Report every line from the material that contains the word "Complexity".

-------

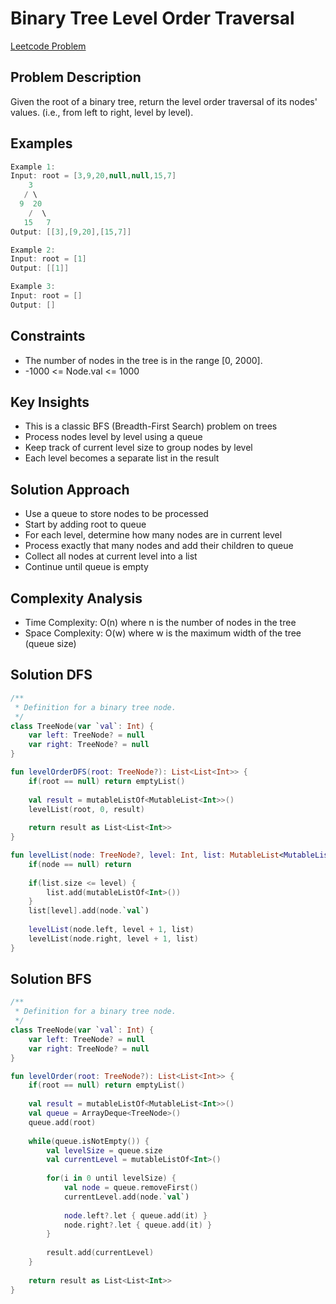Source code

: # Binary Tree Level Order Traversal
[Leetcode Problem](https://leetcode.com/problems/binary-tree-level-order-traversal/description/)

## Problem Description
Given the root of a binary tree, return the level order traversal of its nodes' values. (i.e., from left to right, level by level).

## Examples

```kotlin
Example 1:
Input: root = [3,9,20,null,null,15,7]
    3
   / \
  9  20
    /  \
   15   7
Output: [[3],[9,20],[15,7]]

Example 2:
Input: root = [1]
Output: [[1]]

Example 3:
Input: root = []
Output: []

```

## Constraints
- The number of nodes in the tree is in the range [0, 2000].
- -1000 <= Node.val <= 1000

## Key Insights
- This is a classic BFS (Breadth-First Search) problem on trees
- Process nodes level by level using a queue
- Keep track of current level size to group nodes by level
- Each level becomes a separate list in the result

## Solution Approach
- Use a queue to store nodes to be processed
- Start by adding root to queue
- For each level, determine how many nodes are in current level
- Process exactly that many nodes and add their children to queue
- Collect all nodes at current level into a list
- Continue until queue is empty

## Complexity Analysis
- Time Complexity: O(n) where n is the number of nodes in the tree
- Space Complexity: O(w) where w is the maximum width of the tree (queue size)

## Solution DFS

```kotlin
/**
 * Definition for a binary tree node.
 */
class TreeNode(var `val`: Int) {
    var left: TreeNode? = null
    var right: TreeNode? = null
}

fun levelOrderDFS(root: TreeNode?): List<List<Int>> {
    if(root == null) return emptyList()
    
    val result = mutableListOf<MutableList<Int>>()
    levelList(root, 0, result)
    
    return result as List<List<Int>>
}

fun levelList(node: TreeNode?, level: Int, list: MutableList<MutableList<Int>>) {
    if(node == null) return
    
    if(list.size <= level) {
        list.add(mutableListOf<Int>()) 
    }
    list[level].add(node.`val`)
    
    levelList(node.left, level + 1, list)
    levelList(node.right, level + 1, list)
}

```

## Solution BFS

```kotlin
/**
 * Definition for a binary tree node.
 */
class TreeNode(var `val`: Int) {
    var left: TreeNode? = null
    var right: TreeNode? = null
}

fun levelOrder(root: TreeNode?): List<List<Int>> {
    if(root == null) return emptyList()
    
    val result = mutableListOf<MutableList<Int>>()
    val queue = ArrayDeque<TreeNode>()
    queue.add(root)
    
    while(queue.isNotEmpty()) {
        val levelSize = queue.size
        val currentLevel = mutableListOf<Int>()
        
        for(i in 0 until levelSize) {
            val node = queue.removeFirst()
            currentLevel.add(node.`val`)
            
            node.left?.let { queue.add(it) }
            node.right?.let { queue.add(it) }
        }
        
        result.add(currentLevel)
    }
    
    return result as List<List<Int>>
}

```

-------

» Expected answer
## Complexity Analysis
- Time Complexity: O(n) where n is the number of nodes in the tree
- Space Complexity: O(w) where w is the maximum width of the tree (queue size)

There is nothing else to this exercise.